Good news for nanomedicine: Quantum dots appear safe in pioneering study on primates
May 22, 2012

Transmission electron microscopy (TEM) images showing quantum dots after micelle encapsulation (Credit: Ling Ye, et al./Nature Nanotechnology)
A pioneering study to gauge the toxicity of quantum dots in primates has found the tiny luminescent crystals are safe over a one-year period, a hopeful outcome for doctors and scientists seeking new ways to battle diseases like cancer through nanomedicine.
In the study, scientists found that four rhesus monkeys injected with cadmium-selenide quantum dots remained in normal health over 90 days. Blood and biochemical markers stayed in typical ranges, and major organs developed no abnormalities. The animals didn’t lose weight. Two monkeys observed for an additional year also showed no signs of illness.
Quantum dots are tiny luminescent crystals that glow brightly in different colors. Medical researchers are eyeing the crystals for use in image-guided surgery, light-activated therapies and sensitive diagnostic tests. Cadmium selenide quantum dots are among the most studied, with potential applications not only in medicine, but as components of solar cells, quantum computers, light-emitting diodes and more.
The new toxicity study — completed by the University at Buffalo, the Chinese PLA General Hospital, China’s ChangChun University of Science and Technology, and Singapore’s Nanyang Technological University — begins to address the concern of health professionals who worry that quantum dots may be dangerous to humans.
The authors caution, however, that more research is needed to determine the nanocrystals’ long-term effects in primates; most of the potentially toxic cadmium from the quantum dots stayed in the liver, spleen and kidneys of the animals studied over the 90-day period.

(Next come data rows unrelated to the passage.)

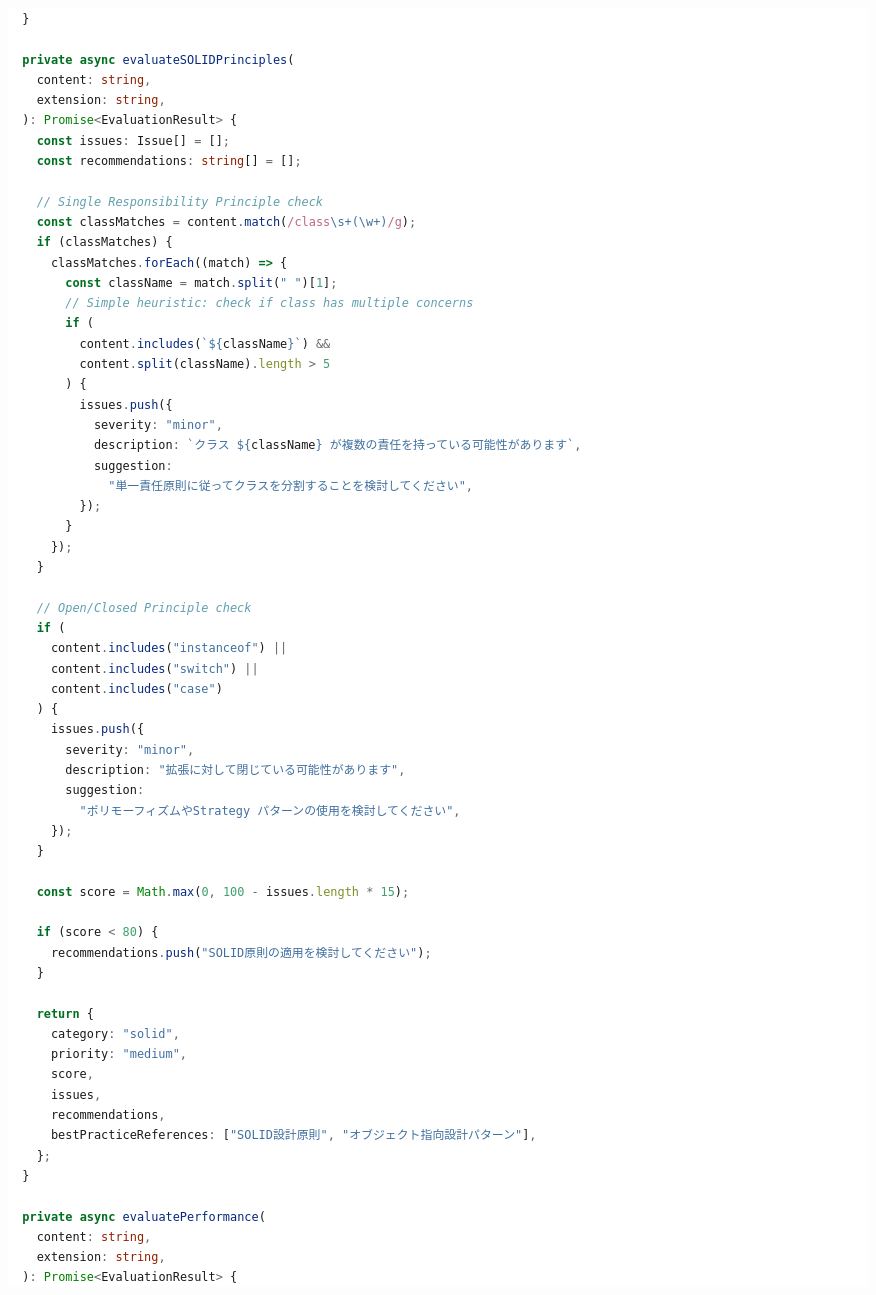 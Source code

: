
 ```typescript
  }

  private async evaluateSOLIDPrinciples(
    content: string,
    extension: string,
  ): Promise<EvaluationResult> {
    const issues: Issue[] = [];
    const recommendations: string[] = [];

    // Single Responsibility Principle check
    const classMatches = content.match(/class\s+(\w+)/g);
    if (classMatches) {
      classMatches.forEach((match) => {
        const className = match.split(" ")[1];
        // Simple heuristic: check if class has multiple concerns
        if (
          content.includes(`${className}`) &&
          content.split(className).length > 5
        ) {
          issues.push({
            severity: "minor",
            description: `クラス ${className} が複数の責任を持っている可能性があります`,
            suggestion:
              "単一責任原則に従ってクラスを分割することを検討してください",
          });
        }
      });
    }

    // Open/Closed Principle check
    if (
      content.includes("instanceof") ||
      content.includes("switch") ||
      content.includes("case")
    ) {
      issues.push({
        severity: "minor",
        description: "拡張に対して閉じている可能性があります",
        suggestion:
          "ポリモーフィズムやStrategy パターンの使用を検討してください",
      });
    }

    const score = Math.max(0, 100 - issues.length * 15);

    if (score < 80) {
      recommendations.push("SOLID原則の適用を検討してください");
    }

    return {
      category: "solid",
      priority: "medium",
      score,
      issues,
      recommendations,
      bestPracticeReferences: ["SOLID設計原則", "オブジェクト指向設計パターン"],
    };
  }

  private async evaluatePerformance(
    content: string,
    extension: string,
  ): Promise<EvaluationResult> {
```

“This is the first study that uses primates as animal models for in vivo studies with quantum dots,” said paper coauthor Paras Prasad, UB professor of chemistry and medicine, and executive director of UB’s Institute for Lasers, Photonics and Biophotonics (ILPB). “So far, such toxicity studies have focused only on mice and rats, but humans are very different from mice. More studies using animal models that are closer to humans are necessary.”
The cadmium build-up, in particular, is a serious concern that warrants further investigation, said Ken-Tye Yong, a Nanyang Technological University assistant professor who began working with Prasad on the study as a postdoctoral researcher at UB.

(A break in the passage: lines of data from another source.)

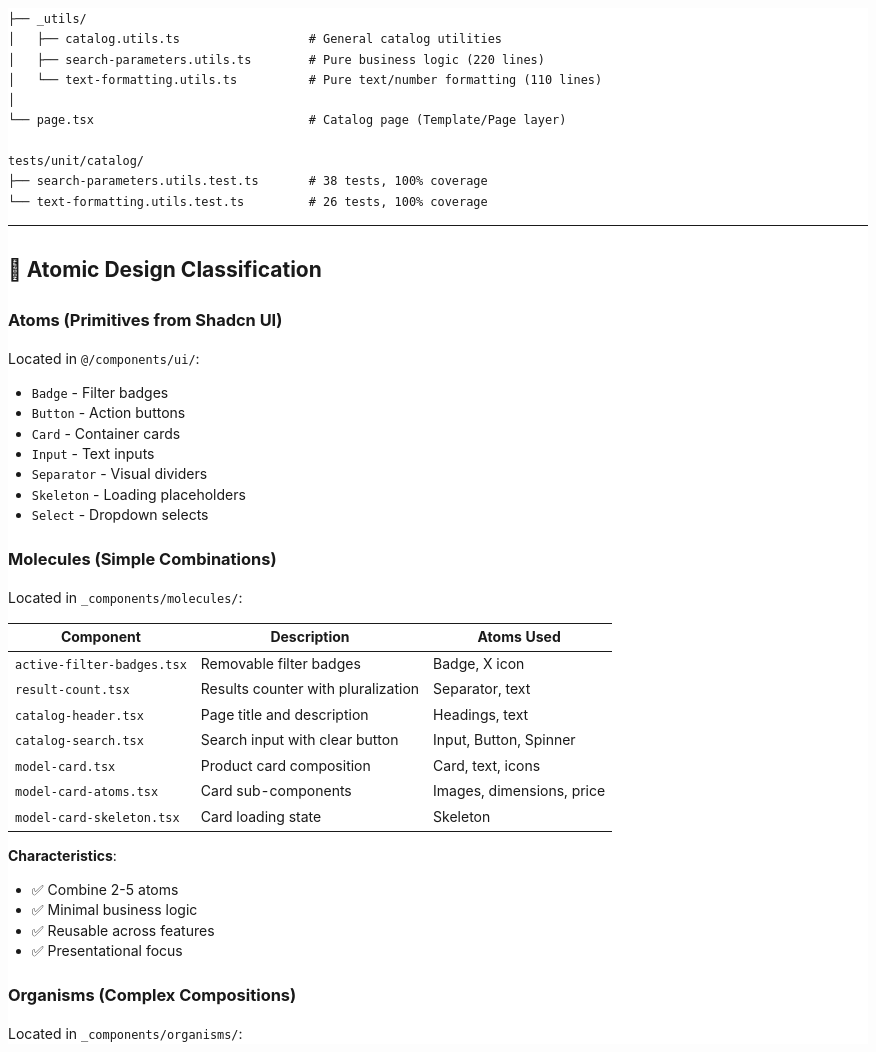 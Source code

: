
 ```
├── _utils/
│   ├── catalog.utils.ts                  # General catalog utilities
│   ├── search-parameters.utils.ts        # Pure business logic (220 lines)
│   └── text-formatting.utils.ts          # Pure text/number formatting (110 lines)
│
└── page.tsx                              # Catalog page (Template/Page layer)

tests/unit/catalog/
├── search-parameters.utils.test.ts       # 38 tests, 100% coverage
└── text-formatting.utils.test.ts         # 26 tests, 100% coverage
```

---

## 🎨 Atomic Design Classification

### **Atoms** (Primitives from Shadcn UI)
Located in `@/components/ui/`:
- `Badge` - Filter badges
- `Button` - Action buttons
- `Card` - Container cards
- `Input` - Text inputs
- `Separator` - Visual dividers
- `Skeleton` - Loading placeholders
- `Select` - Dropdown selects

### **Molecules** (Simple Combinations)
Located in `_components/molecules/`:

| Component                  | Description                        | Atoms Used                |
| -------------------------- | ---------------------------------- | ------------------------- |
| `active-filter-badges.tsx` | Removable filter badges            | Badge, X icon             |
| `result-count.tsx`         | Results counter with pluralization | Separator, text           |
| `catalog-header.tsx`       | Page title and description         | Headings, text            |
| `catalog-search.tsx`       | Search input with clear button     | Input, Button, Spinner    |
| `model-card.tsx`           | Product card composition           | Card, text, icons         |
| `model-card-atoms.tsx`     | Card sub-components                | Images, dimensions, price |
| `model-card-skeleton.tsx`  | Card loading state                 | Skeleton                  |

**Characteristics**:
- ✅ Combine 2-5 atoms
- ✅ Minimal business logic
- ✅ Reusable across features
- ✅ Presentational focus

### **Organisms** (Complex Compositions)
Located in `_components/organisms/`:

Because of that concern, the best in-vivo applications for cadmium-selenide quantum dots in medicine may be the ones that use the crystals in a limited capacity, said Mark Swihart, a third coauthor and a UB professor of chemical and biological engineering. Image-guided surgery, which could involve a single dose of quantum dots to identify a tumor or other target area, falls into this category.
Ref.: Ling Ye, et al. A pilot study in non-human primates shows no adverse response to intravenous injection of quantum dots. Nature Nanotechnology, 20 May 2012 DOI: 10.1038/nnano.2012.74
Comments (1)
by tedhowardnz
Study isn’t a lot of use unfortunately.
Stuff like asbestos doesn’t produce significant problems for up to 30 years after ingestion.
The problem with long term studies is, they take a long time ;)
Seems like lots of stuff has long term effects, like high doses of animal protein in our diets – might take 50 years, but then the cancers start showing up.
2 years ago I was diagnosed terminal melanoma, after a month of intensive study I went strict vegan, with high dose vitamin C supplement, and multivitamin/mineral. I just past what I was given a 2% chance of surviving until, and have been free of any trace of tumours for over a year now.
I’ve done a lot of reading in those 2 years.
It seems that the great social experiment of centralised food production with an emphasis on long shelf life (at the expense of freshness), and an emphasis on animal rather than vegetable protein, is the major cause of the observed increases in cancer and heart disease. But that is not information that is in the financial interests of any government or corporation to spread.
So we continue to focus on short term profits and money, rather on long term well-being of people.
Time a lot more people started to wake up, and started to look to their own long term self interest – which I very strongly suspect does not involve widespread early adoption of nanotechnology. Lots of organic fruits and veges from robotically tended gardens seems much healthier.
It seems to me that nanotechnology offers great promise for our long term future, and it also seems that it would be wise to keep it in the laboratory for a long time in most cases, at least until it was tested on at least two generations of long lived primates (not me please!).